В материалах следствия по делу Бирона также отмечалась особая суетливость герцога после кончины императрицы, его желание не упустить момент для обнародования этого тогда почти никому неизвестного документа: «Как Ее императорское величество скончалась и конторку с алмазными вещами печатать стали, он, Бирон, не умолчал того, чтоб и его желание тамо спрятано, но восхотел, дабы скорее оное на свет произвести, тотчас сказал, что в тех вещах Ее императорского величества последняя воля лежит, и приказал оную отдать не другому кому, как советникам своим, что ими в действие и произведено».[165]
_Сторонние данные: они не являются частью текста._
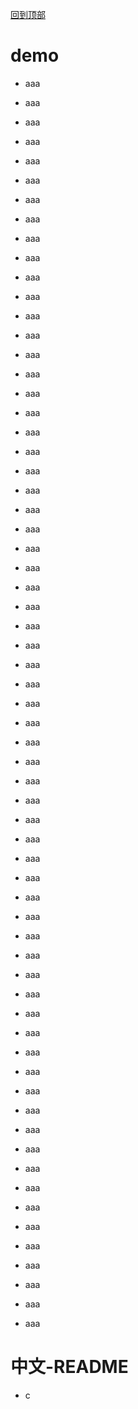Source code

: [回到顶部](#中文-README)

# demo
* aaa

* aaa
* aaa
* aaa
* aaa
* aaa
* aaa
* aaa
* aaa
* aaa
* aaa
* aaa
* aaa
* aaa
* aaa
* aaa
* aaa
* aaa
* aaa
* aaa
* aaa
* aaa
* aaa
* aaa
* aaa
* aaa
* aaa
* aaa
* aaa
* aaa
* aaa
* aaa
* aaa
* aaa
* aaa
* aaa
* aaa
* aaa
* aaa
* aaa
* aaa
* aaa
* aaa
* aaa
* aaa
* aaa





































* aaa
* aaa
* aaa
* aaa
* aaa
* aaa
* aaa
* aaa
* aaa
* aaa
* aaa
* aaa
* aaa
* aaa
* aaa
* aaa
* aaa
* aaa
* aaa













# 中文-README
* c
По рассказу Бирона, кроме него, Остермана, и Юшковой, у постели государыни в момент подписания завещания никого не было. Почему конверт с документом чрезвычайной важности запечатывал только Остерман, причем в присутствии одного Бирона да госпожи Юшковой? Почему для придания достоверности столь важному государственному акту не были приглашены генерал-прокурор Сената Н. Ю. Трубецкой и другие высшие сановники? Не было в этот момент и обычно освящавшего подобные церемонии священника или иерарха Синода. Почему завещание не было передано сразу в Сенат, и его куда-то унесла госпожа Юшкова (или в редакции фельдмаршала Миниха – жена Бирона)? Да и была ли императрица в тот момент в состоянии подписывать какие-либо бумаги? Положение Анны Иоанновны стало уже критическим – недаром в манифесте о преступлениях Бирона от 14 апреля 1741 года сказано, что в момент подписания Акта государыня находилась «в крайнем изнеможении и беспамятстве и близ самой смерти».
Следователи в 1741 году обвиняли Бирона в сокрытии от окружающих того обстоятельства, что завещание было подписано умирающей императрицей буквально за несколько часов до ее смерти, в то время как на самом документе стояла другая дата – 6 октября. Делалось это, полагали следователи, для создания впечатления, чтобы «всяк думал, яко бы оное заблаговременно от Ее величества апробовано».[166] Действительно, в этом эпизоде, как и во всей «затейке Бирона», нельзя не усмотреть элементов политического жульничества.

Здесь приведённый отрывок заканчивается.